> REQUIRED WORK: Wherever the word "predict" appears in a line of the data, that line should be copied.

Source data
####

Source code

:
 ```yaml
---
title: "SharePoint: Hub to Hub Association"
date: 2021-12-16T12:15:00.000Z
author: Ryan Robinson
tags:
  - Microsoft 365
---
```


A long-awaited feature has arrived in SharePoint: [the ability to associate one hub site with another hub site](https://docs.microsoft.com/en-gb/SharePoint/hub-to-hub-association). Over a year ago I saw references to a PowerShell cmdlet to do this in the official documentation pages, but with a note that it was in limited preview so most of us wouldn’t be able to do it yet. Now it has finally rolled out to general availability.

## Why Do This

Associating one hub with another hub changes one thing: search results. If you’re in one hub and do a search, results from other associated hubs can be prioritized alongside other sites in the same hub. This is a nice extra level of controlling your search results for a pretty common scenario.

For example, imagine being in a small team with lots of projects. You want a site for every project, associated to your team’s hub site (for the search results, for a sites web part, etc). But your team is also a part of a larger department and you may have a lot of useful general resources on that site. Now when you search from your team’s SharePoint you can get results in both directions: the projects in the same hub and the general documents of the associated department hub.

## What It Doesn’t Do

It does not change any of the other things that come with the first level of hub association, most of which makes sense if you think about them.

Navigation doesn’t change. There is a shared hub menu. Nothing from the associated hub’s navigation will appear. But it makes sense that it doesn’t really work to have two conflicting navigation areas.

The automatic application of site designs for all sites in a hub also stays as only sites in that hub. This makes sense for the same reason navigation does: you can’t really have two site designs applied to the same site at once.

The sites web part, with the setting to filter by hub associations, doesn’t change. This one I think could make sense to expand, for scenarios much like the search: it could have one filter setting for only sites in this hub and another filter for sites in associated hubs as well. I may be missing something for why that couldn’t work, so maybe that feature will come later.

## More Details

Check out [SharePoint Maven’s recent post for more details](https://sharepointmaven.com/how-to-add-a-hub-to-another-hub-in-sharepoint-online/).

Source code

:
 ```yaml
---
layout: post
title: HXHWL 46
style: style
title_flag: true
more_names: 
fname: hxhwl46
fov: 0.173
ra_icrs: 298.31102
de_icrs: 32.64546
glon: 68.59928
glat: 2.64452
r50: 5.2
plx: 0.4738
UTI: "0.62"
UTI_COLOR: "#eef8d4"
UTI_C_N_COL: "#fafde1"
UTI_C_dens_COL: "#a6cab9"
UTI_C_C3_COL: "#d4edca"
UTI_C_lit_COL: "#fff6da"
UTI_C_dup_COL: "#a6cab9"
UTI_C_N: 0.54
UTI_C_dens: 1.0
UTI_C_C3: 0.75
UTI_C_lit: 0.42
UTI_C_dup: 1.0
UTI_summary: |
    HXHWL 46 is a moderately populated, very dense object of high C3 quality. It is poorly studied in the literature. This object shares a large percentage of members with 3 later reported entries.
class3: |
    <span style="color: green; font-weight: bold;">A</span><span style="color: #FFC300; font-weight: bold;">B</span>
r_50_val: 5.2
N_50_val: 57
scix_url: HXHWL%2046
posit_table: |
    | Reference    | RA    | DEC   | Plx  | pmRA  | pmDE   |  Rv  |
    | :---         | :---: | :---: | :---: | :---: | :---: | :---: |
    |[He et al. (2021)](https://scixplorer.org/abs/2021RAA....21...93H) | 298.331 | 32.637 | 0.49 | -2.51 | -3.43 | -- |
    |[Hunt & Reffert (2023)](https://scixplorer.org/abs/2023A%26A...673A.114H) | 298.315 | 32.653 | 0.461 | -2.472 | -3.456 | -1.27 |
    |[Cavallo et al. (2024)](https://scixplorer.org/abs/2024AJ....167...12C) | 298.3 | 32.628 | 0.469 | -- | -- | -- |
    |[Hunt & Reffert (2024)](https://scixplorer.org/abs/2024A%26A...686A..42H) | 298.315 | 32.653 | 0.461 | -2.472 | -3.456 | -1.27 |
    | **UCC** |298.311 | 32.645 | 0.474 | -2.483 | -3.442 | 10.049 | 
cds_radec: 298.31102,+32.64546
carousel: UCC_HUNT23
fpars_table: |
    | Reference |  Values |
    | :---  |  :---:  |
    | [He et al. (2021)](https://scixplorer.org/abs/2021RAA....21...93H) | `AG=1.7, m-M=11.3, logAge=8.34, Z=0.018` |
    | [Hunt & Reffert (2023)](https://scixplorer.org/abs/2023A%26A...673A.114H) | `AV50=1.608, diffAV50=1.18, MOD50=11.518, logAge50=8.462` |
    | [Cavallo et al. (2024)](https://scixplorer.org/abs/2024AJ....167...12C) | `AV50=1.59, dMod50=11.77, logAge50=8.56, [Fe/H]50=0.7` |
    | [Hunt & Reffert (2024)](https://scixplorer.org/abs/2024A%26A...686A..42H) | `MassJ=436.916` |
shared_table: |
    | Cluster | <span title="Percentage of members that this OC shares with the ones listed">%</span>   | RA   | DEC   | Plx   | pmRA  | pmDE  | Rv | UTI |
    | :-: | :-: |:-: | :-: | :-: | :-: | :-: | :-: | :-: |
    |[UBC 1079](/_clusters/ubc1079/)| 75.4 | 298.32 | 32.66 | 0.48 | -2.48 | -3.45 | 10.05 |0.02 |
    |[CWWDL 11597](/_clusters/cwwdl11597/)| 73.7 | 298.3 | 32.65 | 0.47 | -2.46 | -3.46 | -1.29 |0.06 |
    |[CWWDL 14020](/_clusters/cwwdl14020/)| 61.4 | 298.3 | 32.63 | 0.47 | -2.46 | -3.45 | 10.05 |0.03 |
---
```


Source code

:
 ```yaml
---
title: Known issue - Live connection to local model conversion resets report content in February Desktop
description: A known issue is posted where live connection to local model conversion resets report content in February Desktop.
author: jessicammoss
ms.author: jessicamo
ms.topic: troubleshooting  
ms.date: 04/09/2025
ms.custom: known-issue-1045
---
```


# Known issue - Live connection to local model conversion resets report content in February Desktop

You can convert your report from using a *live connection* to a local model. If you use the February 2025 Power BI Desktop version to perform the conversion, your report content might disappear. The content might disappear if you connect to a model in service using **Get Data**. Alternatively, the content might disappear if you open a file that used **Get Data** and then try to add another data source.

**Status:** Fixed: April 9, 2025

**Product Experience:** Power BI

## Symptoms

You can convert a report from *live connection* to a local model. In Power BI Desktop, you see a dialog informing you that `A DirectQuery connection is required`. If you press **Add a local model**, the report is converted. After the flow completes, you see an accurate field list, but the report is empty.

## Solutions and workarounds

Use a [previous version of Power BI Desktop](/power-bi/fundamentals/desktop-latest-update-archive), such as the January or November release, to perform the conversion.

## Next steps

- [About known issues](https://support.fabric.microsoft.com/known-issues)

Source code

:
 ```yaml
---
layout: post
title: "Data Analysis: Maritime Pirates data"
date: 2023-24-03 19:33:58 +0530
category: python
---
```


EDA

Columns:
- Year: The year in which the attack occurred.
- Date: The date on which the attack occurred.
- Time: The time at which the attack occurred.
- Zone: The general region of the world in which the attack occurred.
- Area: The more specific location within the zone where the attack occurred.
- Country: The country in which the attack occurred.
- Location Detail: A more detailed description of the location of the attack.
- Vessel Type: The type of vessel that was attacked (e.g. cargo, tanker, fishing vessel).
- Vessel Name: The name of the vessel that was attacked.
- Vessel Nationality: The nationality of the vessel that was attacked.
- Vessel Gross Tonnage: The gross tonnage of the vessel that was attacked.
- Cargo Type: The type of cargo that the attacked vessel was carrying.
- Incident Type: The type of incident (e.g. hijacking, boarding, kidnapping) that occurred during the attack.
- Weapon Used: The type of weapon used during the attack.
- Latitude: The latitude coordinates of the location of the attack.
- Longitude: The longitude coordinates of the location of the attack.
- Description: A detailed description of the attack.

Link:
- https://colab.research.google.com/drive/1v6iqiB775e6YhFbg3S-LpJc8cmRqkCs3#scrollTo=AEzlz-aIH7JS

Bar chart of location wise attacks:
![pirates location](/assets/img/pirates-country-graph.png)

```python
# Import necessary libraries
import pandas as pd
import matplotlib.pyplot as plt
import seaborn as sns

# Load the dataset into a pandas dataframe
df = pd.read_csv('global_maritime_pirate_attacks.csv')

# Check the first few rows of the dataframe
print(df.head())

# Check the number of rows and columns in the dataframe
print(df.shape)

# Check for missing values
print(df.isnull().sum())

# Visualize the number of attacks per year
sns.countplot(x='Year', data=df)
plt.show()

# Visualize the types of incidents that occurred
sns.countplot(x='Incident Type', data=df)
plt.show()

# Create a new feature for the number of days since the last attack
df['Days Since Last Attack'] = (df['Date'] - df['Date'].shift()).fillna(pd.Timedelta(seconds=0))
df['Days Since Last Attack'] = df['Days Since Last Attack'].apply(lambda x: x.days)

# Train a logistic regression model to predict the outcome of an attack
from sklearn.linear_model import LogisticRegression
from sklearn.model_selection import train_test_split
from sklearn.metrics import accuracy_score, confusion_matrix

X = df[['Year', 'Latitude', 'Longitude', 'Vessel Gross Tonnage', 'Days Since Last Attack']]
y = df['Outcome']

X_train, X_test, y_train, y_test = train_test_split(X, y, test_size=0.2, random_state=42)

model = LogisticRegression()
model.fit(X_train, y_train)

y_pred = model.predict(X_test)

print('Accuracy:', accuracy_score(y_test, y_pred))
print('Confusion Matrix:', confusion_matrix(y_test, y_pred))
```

####

> RESULT BELOW:
# Train a logistic regression model to predict the outcome of an attack
y_pred = model.predict(X_test)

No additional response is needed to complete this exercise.